Restate, word for word, each record that follows.

(Source texts of formatted documents)

──────

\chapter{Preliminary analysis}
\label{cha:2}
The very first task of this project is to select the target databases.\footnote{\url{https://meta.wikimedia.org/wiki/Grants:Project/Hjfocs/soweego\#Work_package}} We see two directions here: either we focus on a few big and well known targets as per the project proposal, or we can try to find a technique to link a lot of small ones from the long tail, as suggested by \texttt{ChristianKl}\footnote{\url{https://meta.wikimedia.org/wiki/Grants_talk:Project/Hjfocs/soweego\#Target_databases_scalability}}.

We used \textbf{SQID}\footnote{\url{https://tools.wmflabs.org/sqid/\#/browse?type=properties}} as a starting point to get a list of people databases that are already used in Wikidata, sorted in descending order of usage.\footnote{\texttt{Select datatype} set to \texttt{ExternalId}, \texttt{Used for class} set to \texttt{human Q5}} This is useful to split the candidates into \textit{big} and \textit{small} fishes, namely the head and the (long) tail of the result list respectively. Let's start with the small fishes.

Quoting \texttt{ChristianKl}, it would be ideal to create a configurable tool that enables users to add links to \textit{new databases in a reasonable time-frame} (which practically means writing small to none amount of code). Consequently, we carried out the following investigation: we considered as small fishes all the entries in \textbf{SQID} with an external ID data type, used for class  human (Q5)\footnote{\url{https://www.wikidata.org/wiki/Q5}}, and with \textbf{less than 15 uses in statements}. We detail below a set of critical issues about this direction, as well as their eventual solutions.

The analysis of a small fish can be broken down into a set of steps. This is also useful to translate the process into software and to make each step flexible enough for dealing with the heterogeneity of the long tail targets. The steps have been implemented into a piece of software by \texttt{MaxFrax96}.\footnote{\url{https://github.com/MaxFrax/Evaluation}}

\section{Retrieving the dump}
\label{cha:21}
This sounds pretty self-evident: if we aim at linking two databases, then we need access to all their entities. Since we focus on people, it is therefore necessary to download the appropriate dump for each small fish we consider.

──────

RESPONSE TO THE EXERCISE:
\chapter{Preliminary analysis}
\label{cha:2}
The very first task of this project is to select the target databases.\footnote{\url{https://meta.wikimedia.org/wiki/Grants:Project/Hjfocs/soweego\#Work_package}} We see two directions here: either we focus on a few big and well known targets as per the project proposal, or we can try to find a technique to link a lot of small ones from the long tail, as suggested by \texttt{ChristianKl}\footnote{\url{https://meta.wikimedia.org/wiki/Grants_talk:Project/Hjfocs/soweego\#Target_databases_scalability}}.

We used \textbf{SQID}\footnote{\url{https://tools.wmflabs.org/sqid/\#/browse?type=properties}} as a starting point to get a list of people databases that are already used in Wikidata, sorted in descending order of usage.\footnote{\texttt{Select datatype} set to \texttt{ExternalId}, \texttt{Used for class} set to \texttt{human Q5}} This is useful to split the candidates into \textit{big} and \textit{small} fishes, namely the head and the (long) tail of the result list respectively. Let's start with the small fishes.

Quoting \texttt{ChristianKl}, it would be ideal to create a configurable tool that enables users to add links to \textit{new databases in a reasonable time-frame} (which practically means writing small to none amount of code). Consequently, we carried out the following investigation: we considered as small fishes all the entries in \textbf{SQID} with an external ID data type, used for class  human (Q5)\footnote{\url{https://www.wikidata.org/wiki/Q5}}, and with \textbf{less than 15 uses in statements}. We detail below a set of critical issues about this direction, as well as their eventual solutions.

The analysis of a small fish can be broken down into a set of steps. This is also useful to translate the process into software and to make each step flexible enough for dealing with the heterogeneity of the long tail targets. The steps have been implemented into a piece of software by \texttt{MaxFrax96}.\footnote{\url{https://github.com/MaxFrax/Evaluation}}

\section{Retrieving the dump}
\label{cha:21}
This sounds pretty self-evident: if we aim at linking two databases, then we need access to all their entities. Since we focus on people, it is therefore necessary to download the appropriate dump for each small fish we consider.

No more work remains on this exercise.